CPI inflation April 2024: Consumer prices rose 0.3%

CPI inflation April 2024: Consumer prices rose 0.3%

Inflation fell slightly in April, providing at least some relief to consumers, but is still above levels that suggest a rate cut is imminent.

The consumer price index, a general measure of how much goods and services cost at the checkout, has risen 0.3% since March, the Labor Department’s Bureau of Labor Statistics reported Wednesday. That was slightly below the Dow Jones estimate of 0.4%.

However, on a 12-month basis, the consumer price index increased by 3.4%, as expected.

Excluding food and energy, core inflation was as forecast at 0.3% monthly and 3.6% annualized. The 12-month core inflation reading was the lowest since April 2021, while the monthly increase was the smallest since December.

Markets reacted positively following the release of the Consumer Price Index, with futures tied to major stock indexes rallying and Treasury yields falling. Futures traders increased the implied probability that the Federal Reserve would begin cutting interest rates in September.

“This is the first print in a month that wasn’t hotter than expected, so there is a recovery rally,” said Dan North, senior economist at Allianz Trade North America. “The excitement is a bit exaggerated. That’s not Caitlin Clark. She’s exciting, that’s not exciting.”

In other economic news on Wednesday, retail sales were flat month-over-month, compared with estimates of a 0.4% increase. This figure is seasonally adjusted but not adjusted for inflation, suggesting that consumers have not kept up with the pace of price increases.

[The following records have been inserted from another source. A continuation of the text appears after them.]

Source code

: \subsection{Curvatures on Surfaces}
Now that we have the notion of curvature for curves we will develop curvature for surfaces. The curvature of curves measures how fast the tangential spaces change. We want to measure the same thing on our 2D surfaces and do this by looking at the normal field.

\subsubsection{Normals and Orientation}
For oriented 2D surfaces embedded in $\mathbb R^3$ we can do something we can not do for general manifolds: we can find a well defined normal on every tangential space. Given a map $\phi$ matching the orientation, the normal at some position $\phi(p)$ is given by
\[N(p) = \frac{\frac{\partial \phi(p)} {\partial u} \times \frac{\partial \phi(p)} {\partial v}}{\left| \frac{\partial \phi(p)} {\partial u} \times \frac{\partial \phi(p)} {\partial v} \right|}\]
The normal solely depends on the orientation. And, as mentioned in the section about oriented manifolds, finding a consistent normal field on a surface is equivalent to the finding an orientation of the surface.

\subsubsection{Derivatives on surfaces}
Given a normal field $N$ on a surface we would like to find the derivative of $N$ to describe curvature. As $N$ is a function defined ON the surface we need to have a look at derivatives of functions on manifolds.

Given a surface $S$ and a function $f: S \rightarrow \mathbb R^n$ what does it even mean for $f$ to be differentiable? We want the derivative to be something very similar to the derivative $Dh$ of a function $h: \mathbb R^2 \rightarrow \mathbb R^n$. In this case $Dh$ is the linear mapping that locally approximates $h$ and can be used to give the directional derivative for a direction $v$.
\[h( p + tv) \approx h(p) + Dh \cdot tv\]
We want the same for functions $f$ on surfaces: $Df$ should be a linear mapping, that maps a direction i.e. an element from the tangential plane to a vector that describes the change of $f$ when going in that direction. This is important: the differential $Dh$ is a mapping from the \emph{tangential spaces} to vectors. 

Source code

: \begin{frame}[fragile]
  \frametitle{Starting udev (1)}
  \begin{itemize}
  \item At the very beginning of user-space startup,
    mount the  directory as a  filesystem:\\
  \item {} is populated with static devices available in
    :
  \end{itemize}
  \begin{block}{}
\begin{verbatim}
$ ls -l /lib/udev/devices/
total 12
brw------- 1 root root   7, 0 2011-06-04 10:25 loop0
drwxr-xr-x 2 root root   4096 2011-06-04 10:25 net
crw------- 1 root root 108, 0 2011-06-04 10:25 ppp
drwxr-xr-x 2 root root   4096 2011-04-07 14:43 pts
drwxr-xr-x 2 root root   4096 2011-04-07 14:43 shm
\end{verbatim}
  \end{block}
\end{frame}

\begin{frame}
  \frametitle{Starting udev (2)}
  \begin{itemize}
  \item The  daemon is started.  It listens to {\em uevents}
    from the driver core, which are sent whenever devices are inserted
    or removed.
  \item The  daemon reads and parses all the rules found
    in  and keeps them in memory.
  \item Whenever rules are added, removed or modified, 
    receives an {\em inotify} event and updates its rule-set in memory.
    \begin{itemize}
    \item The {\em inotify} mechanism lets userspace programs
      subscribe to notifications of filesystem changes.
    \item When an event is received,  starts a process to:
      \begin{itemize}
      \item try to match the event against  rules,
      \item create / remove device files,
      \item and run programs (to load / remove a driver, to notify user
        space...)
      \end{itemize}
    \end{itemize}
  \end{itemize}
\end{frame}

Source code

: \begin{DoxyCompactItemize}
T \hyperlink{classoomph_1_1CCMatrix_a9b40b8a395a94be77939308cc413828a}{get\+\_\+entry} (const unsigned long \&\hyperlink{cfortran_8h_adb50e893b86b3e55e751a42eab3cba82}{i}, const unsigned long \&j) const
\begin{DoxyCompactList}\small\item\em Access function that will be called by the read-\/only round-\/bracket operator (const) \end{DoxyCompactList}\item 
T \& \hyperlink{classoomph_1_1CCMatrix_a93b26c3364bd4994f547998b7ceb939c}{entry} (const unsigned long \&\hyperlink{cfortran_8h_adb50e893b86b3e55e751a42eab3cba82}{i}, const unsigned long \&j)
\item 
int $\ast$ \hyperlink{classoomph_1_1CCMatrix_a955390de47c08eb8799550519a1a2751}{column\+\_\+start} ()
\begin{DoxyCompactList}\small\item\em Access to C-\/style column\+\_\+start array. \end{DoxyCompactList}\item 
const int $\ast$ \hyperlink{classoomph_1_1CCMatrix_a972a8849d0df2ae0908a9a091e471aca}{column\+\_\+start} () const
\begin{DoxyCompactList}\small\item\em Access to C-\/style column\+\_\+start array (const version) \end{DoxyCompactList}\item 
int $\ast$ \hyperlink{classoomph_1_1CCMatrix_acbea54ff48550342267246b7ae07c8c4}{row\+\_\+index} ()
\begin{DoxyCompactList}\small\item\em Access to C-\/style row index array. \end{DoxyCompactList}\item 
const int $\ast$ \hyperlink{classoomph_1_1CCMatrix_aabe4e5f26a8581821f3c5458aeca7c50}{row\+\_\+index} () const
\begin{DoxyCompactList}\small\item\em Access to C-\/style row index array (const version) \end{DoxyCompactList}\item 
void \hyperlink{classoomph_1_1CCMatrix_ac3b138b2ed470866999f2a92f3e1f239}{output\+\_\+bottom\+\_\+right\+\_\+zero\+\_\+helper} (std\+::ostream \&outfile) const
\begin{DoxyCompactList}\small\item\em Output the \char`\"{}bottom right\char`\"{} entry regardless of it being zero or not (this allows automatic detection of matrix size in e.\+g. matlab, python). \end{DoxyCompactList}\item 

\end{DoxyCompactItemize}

Turning to the inflation report, price increases this month were largely due to increases in both housing and energy.

Housing costs, which have been a particular concern for Federal Reserve officials who expect inflation to fall this year, rose 0.4% this month, 5.5% higher than a year ago Year. Both figures are uncomfortably high for a Fed trying to get headline inflation back to 2%.

The energy index rose 1.1% for the month and rose 2.6% on an annual basis. Food prices stagnated or rose by 2.2%. Used and new car prices, which contributed to the early rise in inflation during the worst part of the Covid pandemic, declined, falling 1.4% and 0.4% respectively.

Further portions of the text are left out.